However, even for quite long loops, reasonable models may be obtained if there is a highly similar template available. This is illustrated by Fig 8, which is a heat map of the average CDR RMSD for each H3 loop length/similarity combination present in the dataset. The Discovery Studio 4.1 database provided templates with a similarity above 85% for over a quarter of H3 loops with lengths greater than 13 (8 out of 29 cases); as the number of structures deposited in the PDB grows this should increase.

Download:

Fig 8. Heat map of average RMSD (Å) for CDR H3 length versus % similarity of best loop template.

https://doi.org/10.1371/journal.pone.0177923.g008

The predictions were run for the sequence set using the IMGT, Honegger, Kabat, Chothia and Chothia with canonical filtering loop definitions, all other parameters being the same. In Fig 9, while there is some variation, there is no clear overall best choice. Comparing each of the other definitions against Chothia, the only statistically significant differences are that the framework RMSD and tilt angle deviations are slightly worse using the Kabat definition (p values 0.05 and 0.03).

Download:

Fig 9. Effect of different loop definitions on RMSDs and tilt angle deviation.

https://doi.org/10.1371/journal.pone.0177923.g009

To examine the effect of different template choices in more detail, we identified the cases where different sets of templates had been selected by the Chothia definition with and without canonical filtering. Those which had reasonable framework templates (similarity >85% and RMSD < 1.0 Å) and with loop RMSDs differing by more than 0.5 Å were analysed. The predicted structures are available in S1 Dataset and S2 Dataset.

CDR L1.

Using the above criteria, in the comparison of canonical filtering against the unfiltered Chothia definition, there were two cases where canonical filtering was better than unfiltered (4LIQ_LH_FV and 4QWW_CD_FV) and one in which it was worse (4K7P_LH_FV).
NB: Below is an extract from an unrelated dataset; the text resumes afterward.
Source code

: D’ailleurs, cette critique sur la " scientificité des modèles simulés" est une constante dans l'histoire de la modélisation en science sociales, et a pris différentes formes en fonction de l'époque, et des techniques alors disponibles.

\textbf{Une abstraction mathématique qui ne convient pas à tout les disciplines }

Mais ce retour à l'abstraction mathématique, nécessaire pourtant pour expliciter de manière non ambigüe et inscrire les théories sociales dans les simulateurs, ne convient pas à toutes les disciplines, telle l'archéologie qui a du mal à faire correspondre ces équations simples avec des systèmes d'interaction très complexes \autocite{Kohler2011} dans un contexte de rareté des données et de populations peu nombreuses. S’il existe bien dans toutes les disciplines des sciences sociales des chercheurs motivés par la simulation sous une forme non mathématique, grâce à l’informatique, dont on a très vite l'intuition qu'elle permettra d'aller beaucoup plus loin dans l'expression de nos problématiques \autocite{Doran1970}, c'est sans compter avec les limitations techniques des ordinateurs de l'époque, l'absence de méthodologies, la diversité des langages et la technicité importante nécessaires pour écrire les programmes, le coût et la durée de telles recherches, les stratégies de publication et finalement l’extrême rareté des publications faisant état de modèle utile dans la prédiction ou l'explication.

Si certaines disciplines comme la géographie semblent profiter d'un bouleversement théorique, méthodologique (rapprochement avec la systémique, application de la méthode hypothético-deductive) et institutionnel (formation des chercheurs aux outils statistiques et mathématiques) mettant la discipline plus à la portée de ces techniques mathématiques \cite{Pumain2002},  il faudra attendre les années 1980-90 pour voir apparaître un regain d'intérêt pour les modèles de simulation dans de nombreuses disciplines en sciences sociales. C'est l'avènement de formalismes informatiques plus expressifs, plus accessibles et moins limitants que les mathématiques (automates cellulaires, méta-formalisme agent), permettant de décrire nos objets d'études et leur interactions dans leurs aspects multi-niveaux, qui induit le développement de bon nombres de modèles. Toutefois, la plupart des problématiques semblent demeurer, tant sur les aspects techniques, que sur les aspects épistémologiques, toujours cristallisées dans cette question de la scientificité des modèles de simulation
In 4LIQ, the choice of the correct kappa kL1:2A canonical for all three templates produces the correct conformation around the Asn30 residue with phi ~ 60° and psi ~ -120°, which is in a ‘marginal’ region of the Ramachandran plot. Without filtering, two of the selected templates are of canonical type kL1:2B which have phi/psi in ‘allowed’ regions but are not correct in this context. The choice was made on the basis of the scores including the stem regions, which were very slightly better; however, apart from being the wrong canonical type, the similarity and identity for the loop itself were lower. The effect, as shown in Fig 10, a plot of backbone and C-Beta atoms for the X-ray structure and the two predictions, is quite localised.

Download:

Fig 10. 4LIQ CDR L1.

X-ray structure red, prediction using canonical filtering green, prediction using unfiltered Chothia loop definition blue.
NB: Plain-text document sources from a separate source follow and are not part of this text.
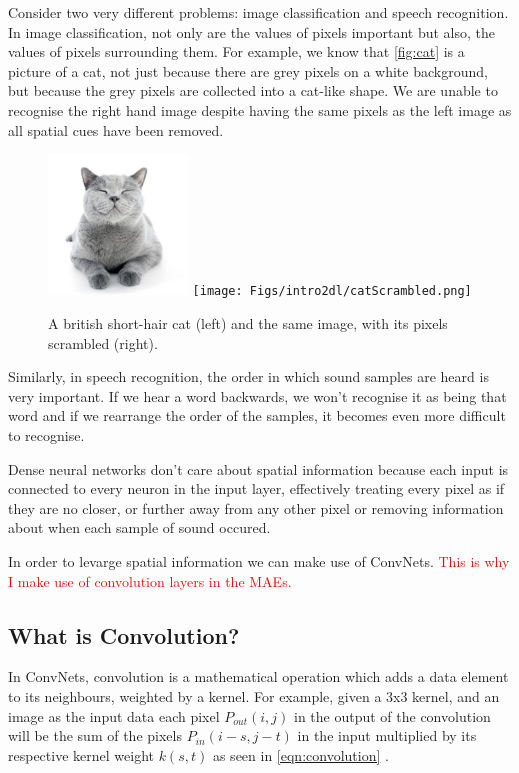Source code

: Consider two very different problems: image classification and speech recognition. In image classification, not only are the values of pixels important but also, the values of pixels surrounding them. For example, we know that \autoref{fig:cat} is a picture of a cat, not just because there are grey pixels on a white background, but because the grey pixels are collected into a cat-like shape. We are unable to recognise the right hand image despite having the same pixels as the left image as all spatial cues have been removed.

\begin{figure}[h]
	\centering
	\includegraphics[width=0.33\textwidth]{Figs/intro2dl/cat.png}
	\texttt{[image: Figs/intro2dl/catScrambled.png]}
	
	\caption{A british short-hair cat (left) and the same image, with its pixels scrambled (right).}
	\label{fig:cat}
\end{figure}

Similarly, in speech recognition, the order in which sound samples are heard is very important. If we hear a word backwards, we won't recognise it as being that word and if we rearrange the order of the samples, it becomes even more difficult to recognise.

Dense neural networks don't care about spatial information because each input is connected to every neuron in the input layer, effectively treating every pixel as if they are no closer, or further away from any other pixel or removing information about when each sample of sound occured.

In order to levarge spatial information we can make use of \acp{ConvNet}. \textcolor{red}{This is why I make use of convolution layers in the \acp{MAE}.}

\subsection{What is Convolution?}
In \acp{ConvNet}, convolution is a mathematical operation which adds a data element to its neighbours, weighted by a kernel. For example, given a 3x3 kernel, and an image as the input data each pixel $P_{out}(i,j)$ in the output of the convolution will be the sum of the pixels $P_{in}(i-s, j-t)$ in the input  multiplied by its respective kernel weight $k(s,t)$ as seen in \autoref{eqn:convolution} \cite{dumoulin2016guide}.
https://doi.org/10.1371/journal.pone.0177923.g010

4QWW is rather more complicated. All the templates selected had the correct kL1:1 canonical type with or without the canonical filtering. In the case of filtering the templates selected were 4EBQ, 1AY1 and 1YQV. 1AY1 does not adopt the canonical conformation, with the Ser30 being flipped, however the predicted conformation was closer to the other two. The unfiltered prediction chose 4EBQ, 1AY1 and 3C09; the latter has better similarity than 1YQV but lower resolution. While its conformation is broadly similar to that of 4EBQ and 1YQV, favourable interactions with the L3 loop cause it to be displaced. The net result is that the predicted model tends towards the incorrect conformation of 1AY1.

The L1 loop of 4K7P is canonical kL1:2A. The templates of this type selected using filtering are 1MQK, 1F6L and 3V7A. However, the latter is flipped at Tyr30 relative to the other two; while the predicted loop lies closer to 1MQK and 1F6L at residues 29 and 31, it adopts the flipped conformation at residue 30. The templates chosen without canonical filtering are 1F6L, 2FR4, 1P7K. This set has a high ranking because they are also high scoring templates for the L2 and L3 loops. 2FR4 and 1P7K do not belong to any canonical type, but differ from type kL1:2A only in having a leucine rather than isoleucine at residue position 2 and adopt similar conformations to 1F6L.

The results for 4QWW and 4K7P suggest that it might be beneficial to check that the conformation of templates adheres to the canonical type.

CDR L2.

For the L2 loop, 4JO4_LH, which is one of the rabbit sequences, has canonical type kL2:1. With canonical filtering, the selected templates are 2CMR, 1LK3 and 1OP3. Without filtering, the latter is replaced by 1DFB. All templates are of the correct canonical type and have 100% identity. The conformations are all correct except for some deviation at residue 52 for 1DFB, which does not explain well why the predicted loop is flipped at the 50–51 peptide bond. Examination of a run in which 50 models were generated for each loop shows that this is an anomalous result, with only three of the models adopting the flipped conformation relative to the templates. This is shown in Fig 11A.

Download:

Fig 11. Predicted CDR L2 loop and templates for 4JO4 and 4C83.

(A) 4J04; 3 anomalous conformations are shown in red; the other 47 in blue are close to the templates shown in yellow. (B) 4C83; 3 anomalous conformations are shown in red; the other 47 in green are close to the templates shown in yellow.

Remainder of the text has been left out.